* **Data provided**:
§

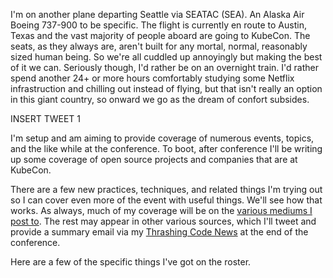 I'm on another plane departing Seattle via SEATAC (SEA). An Alaska Air Boeing 737-900 to be specific. The flight is currently en route to Austin, Texas and the vast majority of people aboard are going to KubeCon. The seats, as they always are, aren't built for any mortal, normal, reasonably sized human being. So we're all cuddled up annoyingly but making the best of it we can. Seriously though, I'd rather be on an overnight train. I'd rather spend another 24+ or more hours comfortably studying some Netflix infrastruction and chilling out instead of flying, but that isn't really an option in this giant country, so onward we go as the dream of confort subsides.

INSERT TWEET 1

I'm setup and am aiming to provide coverage of numerous events, topics, and the like while at the conference. To boot, after conference I'll be writing up some coverage of open source projects and companies that are at KubeCon.

There are a few new practices, techniques, and related things I'm trying out so I can cover even more of the event with useful things. We'll see how that works. As always, much of my coverage will be on the [various mediums I post to](). The rest may appear in other various sources, which I'll tweet and provide a summary email via my [Thrashing Code News]() at the end of the conference.

Here are a few of the specific things I've got on the roster.

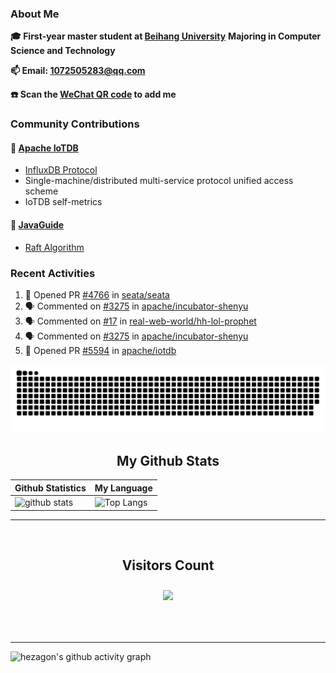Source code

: ### About Me

**🎓 First-year master student at [Beihang University](https://www.buaa.edu.cn/)** **Majoring in Computer Science and Technology**

**📫 Email: 1072505283@qq.com**

**☎️ Scan the [WeChat QR code](https://github.com/jun0315/jun0315/issues/1) to add me**

### Community Contributions

#### 🚀 [Apache IoTDB](https://github.com/apache/iotdb/pulls?q=+is%3Apr+author%3Ajun0315)

- [InfluxDB Protocol](https://iotdb.apache.org/zh/UserGuide/Master/API/InfluxDB-Protocol.html)
- Single-machine/distributed multi-service protocol unified access scheme
- IoTDB self-metrics

#### 🚀 [JavaGuide](https://github.com/Snailclimb/JavaGuide)

- [Raft Algorithm](https://javaguide.cn/distributed-system/theorem&algorithm&protocol/raft-algorithm/)

### Recent Activities
<!--START_SECTION:activity-->
1. 💪 Opened PR [#4766](https://github.com/seata/seata/pull/4766) in [seata/seata](https://github.com/seata/seata)
2. 🗣 Commented on [#3275](https://github.com/apache/incubator-shenyu/issues/3275) in [apache/incubator-shenyu](https://github.com/apache/incubator-shenyu)
3. 🗣 Commented on [#17](https://github.com/real-web-world/hh-lol-prophet/issues/17) in [real-web-world/hh-lol-prophet](https://github.com/real-web-world/hh-lol-prophet)
4. 🗣 Commented on [#3275](https://github.com/apache/incubator-shenyu/issues/3275) in [apache/incubator-shenyu](https://github.com/apache/incubator-shenyu)
5. 💪 Opened PR [#5594](https://github.com/apache/iotdb/pull/5594) in [apache/iotdb](https://github.com/apache/iotdb)
<!--END_SECTION:activity-->

![github contribution grid snake animation](https://raw.githubusercontent.com/jun0315/jun0315/output/github-contribution-grid-snake.svg)

<!-- START NEW SECTION -->
<p align="center">
 <h2 align="center">My Github Stats</h2>

| Github Statistics                                                                                           | My Language                                                                                                                 |
| ----------------------------------------------------------------------------------------------------------- | --------------------------------------------------------------------------------------------------------------------------- |
| ![github stats](https://github-readme-stats.vercel.app/api?username=jun0315&theme=dark&show_icons=true) | ![Top Langs](https://github-readme-stats.vercel.app/api/top-langs/?username=jun0315&hide=TeX&layout=compact&theme=dark) |

<hr>

<div align="center">
<br><h2 align="centre"><b>Visitors Count</b></p>  
<p align="center"><img align="center" src="https://profile-counter.glitch.me/{jun0315}/count.svg" /></p> 
<br></div>

<hr>

![hezagon's github activity graph](https://activity-graph.herokuapp.com/graph?username=jun0315&theme=react-dark)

§

* **Exercise**: Transcribe the preceding listing in its entirety and with exact wording, leaving out pictures.

* **Task output**:
 I'm on another plane departing Seattle via SEATAC (SEA). An Alaska Air Boeing 737-900 to be specific. The flight is currently en route to Austin, Texas and the vast majority of people aboard are going to KubeCon. The seats, as they always are, aren't built for any mortal, normal, reasonably sized human being. So we're all cuddled up annoyingly but making the best of it we can. Seriously though, I'd rather be on an overnight train. I'd rather spend another 24+ or more hours comfortably studying some Netflix infrastruction and chilling out instead of flying, but that isn't really an option in this giant country, so onward we go as the dream of confort subsides.

INSERT TWEET 1

I'm setup and am aiming to provide coverage of numerous events, topics, and the like while at the conference. To boot, after conference I'll be writing up some coverage of open source projects and companies that are at KubeCon.

There are a few new practices, techniques, and related things I'm trying out so I can cover even more of the event with useful things. We'll see how that works. As always, much of my coverage will be on the [various mediums I post to](). The rest may appear in other various sources, which I'll tweet and provide a summary email via my [Thrashing Code News]() at the end of the conference.

Here are a few of the specific things I've got on the roster.

Source code

: ### About Me

**🎓 First-year master student at [Beihang University](https://www.buaa.edu.cn/)** **Majoring in Computer Science and Technology**

**📫 Email: 1072505283@qq.com**

**☎️ Scan the [WeChat QR code](https://github.com/jun0315/jun0315/issues/1) to add me**

### Community Contributions

#### 🚀 [Apache IoTDB](https://github.com/apache/iotdb/pulls?q=+is%3Apr+author%3Ajun0315)

- [InfluxDB Protocol](https://iotdb.apache.org/zh/UserGuide/Master/API/InfluxDB-Protocol.html)
- Single-machine/distributed multi-service protocol unified access scheme
- IoTDB self-metrics

#### 🚀 [JavaGuide](https://github.com/Snailclimb/JavaGuide)

- [Raft Algorithm](https://javaguide.cn/distributed-system/theorem&algorithm&protocol/raft-algorithm/)

### Recent Activities
<!--START_SECTION:activity-->
1. 💪 Opened PR [#4766](https://github.com/seata/seata/pull/4766) in [seata/seata](https://github.com/seata/seata)
2. 🗣 Commented on [#3275](https://github.com/apache/incubator-shenyu/issues/3275) in [apache/incubator-shenyu](https://github.com/apache/incubator-shenyu)
3. 🗣 Commented on [#17](https://github.com/real-web-world/hh-lol-prophet/issues/17) in [real-web-world/hh-lol-prophet](https://github.com/real-web-world/hh-lol-prophet)
4. 🗣 Commented on [#3275](https://github.com/apache/incubator-shenyu/issues/3275) in [apache/incubator-shenyu](https://github.com/apache/incubator-shenyu)
5. 💪 Opened PR [#5594](https://github.com/apache/iotdb/pull/5594) in [apache/iotdb](https://github.com/apache/iotdb)
<!--END_SECTION:activity-->

![github contribution grid snake animation](https://raw.githubusercontent.com/jun0315/jun0315/output/github-contribution-grid-snake.svg)

<!-- START NEW SECTION -->
<p align="center">
 <h2 align="center">My Github Stats</h2>

| Github Statistics                                                                                           | My Language                                                                                                                 |
| ----------------------------------------------------------------------------------------------------------- | --------------------------------------------------------------------------------------------------------------------------- |
| ![github stats](https://github-readme-stats.vercel.app/api?username=jun0315&theme=dark&show_icons=true) | ![Top Langs](https://github-readme-stats.vercel.app/api/top-langs/?username=jun0315&hide=TeX&layout=compact&theme=dark) |

<hr>

<div align="center">
<br><h2 align="centre"><b>Visitors Count</b></p>  
<p align="center"><img align="center" src="https://profile-counter.glitch.me/{jun0315}/count.svg" /></p> 
<br></div>

<hr>

![hezagon's github activity graph](https://activity-graph.herokuapp.com/graph?username=jun0315&theme=react-dark)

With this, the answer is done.